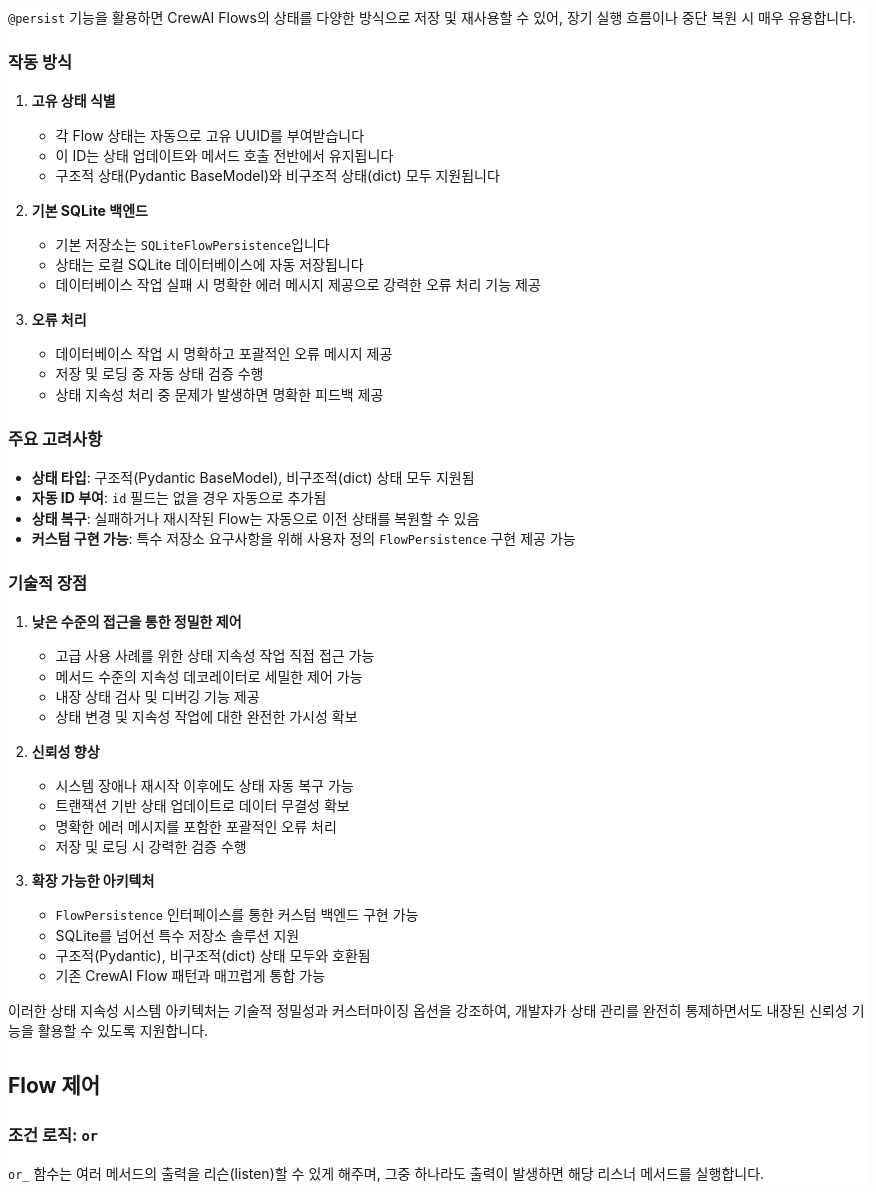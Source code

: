 `@persist` 기능을 활용하면 CrewAI Flows의 상태를 다양한 방식으로 저장 및 재사용할 수 있어, 장기 실행 흐름이나 중단 복원 시 매우 유용합니다.

### 작동 방식

1. **고유 상태 식별**
   * 각 Flow 상태는 자동으로 고유 UUID를 부여받습니다
   * 이 ID는 상태 업데이트와 메서드 호출 전반에서 유지됩니다
   * 구조적 상태(Pydantic BaseModel)와 비구조적 상태(dict) 모두 지원됩니다

2. **기본 SQLite 백엔드**
   * 기본 저장소는 `SQLiteFlowPersistence`입니다
   * 상태는 로컬 SQLite 데이터베이스에 자동 저장됩니다
   * 데이터베이스 작업 실패 시 명확한 에러 메시지 제공으로 강력한 오류 처리 기능 제공

3. **오류 처리**
   * 데이터베이스 작업 시 명확하고 포괄적인 오류 메시지 제공
   * 저장 및 로딩 중 자동 상태 검증 수행
   * 상태 지속성 처리 중 문제가 발생하면 명확한 피드백 제공

### 주요 고려사항

* **상태 타입**: 구조적(Pydantic BaseModel), 비구조적(dict) 상태 모두 지원됨
* **자동 ID 부여**: `id` 필드는 없을 경우 자동으로 추가됨
* **상태 복구**: 실패하거나 재시작된 Flow는 자동으로 이전 상태를 복원할 수 있음
* **커스텀 구현 가능**: 특수 저장소 요구사항을 위해 사용자 정의 `FlowPersistence` 구현 제공 가능

### 기술적 장점

1. **낮은 수준의 접근을 통한 정밀한 제어**
   * 고급 사용 사례를 위한 상태 지속성 작업 직접 접근 가능
   * 메서드 수준의 지속성 데코레이터로 세밀한 제어 가능
   * 내장 상태 검사 및 디버깅 기능 제공
   * 상태 변경 및 지속성 작업에 대한 완전한 가시성 확보

2. **신뢰성 향상**
   * 시스템 장애나 재시작 이후에도 상태 자동 복구 가능
   * 트랜잭션 기반 상태 업데이트로 데이터 무결성 확보
   * 명확한 에러 메시지를 포함한 포괄적인 오류 처리
   * 저장 및 로딩 시 강력한 검증 수행

3. **확장 가능한 아키텍처**
   * `FlowPersistence` 인터페이스를 통한 커스텀 백엔드 구현 가능
   * SQLite를 넘어선 특수 저장소 솔루션 지원
   * 구조적(Pydantic), 비구조적(dict) 상태 모두와 호환됨
   * 기존 CrewAI Flow 패턴과 매끄럽게 통합 가능

이러한 상태 지속성 시스템 아키텍처는 기술적 정밀성과 커스터마이징 옵션을 강조하여, 개발자가 상태 관리를 완전히 통제하면서도 내장된 신뢰성 기능을 활용할 수 있도록 지원합니다.

## Flow 제어

### 조건 로직: `or`

`or_` 함수는 여러 메서드의 출력을 리슨(listen)할 수 있게 해주며, 그중 하나라도 출력이 발생하면 해당 리스너 메서드를 실행합니다.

◇ ◇ ◇ ◇

> _Task requirements_
Only the lines from the one containing "포함한 포괄적인 오류 처리" through the end of the data above are wanted, both ends included; restate them word for word.

> _Task output_
   * 명확한 에러 메시지를 포함한 포괄적인 오류 처리
   * 저장 및 로딩 시 강력한 검증 수행

3. **확장 가능한 아키텍처**
   * `FlowPersistence` 인터페이스를 통한 커스텀 백엔드 구현 가능
   * SQLite를 넘어선 특수 저장소 솔루션 지원
   * 구조적(Pydantic), 비구조적(dict) 상태 모두와 호환됨
   * 기존 CrewAI Flow 패턴과 매끄럽게 통합 가능

이러한 상태 지속성 시스템 아키텍처는 기술적 정밀성과 커스터마이징 옵션을 강조하여, 개발자가 상태 관리를 완전히 통제하면서도 내장된 신뢰성 기능을 활용할 수 있도록 지원합니다.

## Flow 제어

### 조건 로직: `or`

`or_` 함수는 여러 메서드의 출력을 리슨(listen)할 수 있게 해주며, 그중 하나라도 출력이 발생하면 해당 리스너 메서드를 실행합니다.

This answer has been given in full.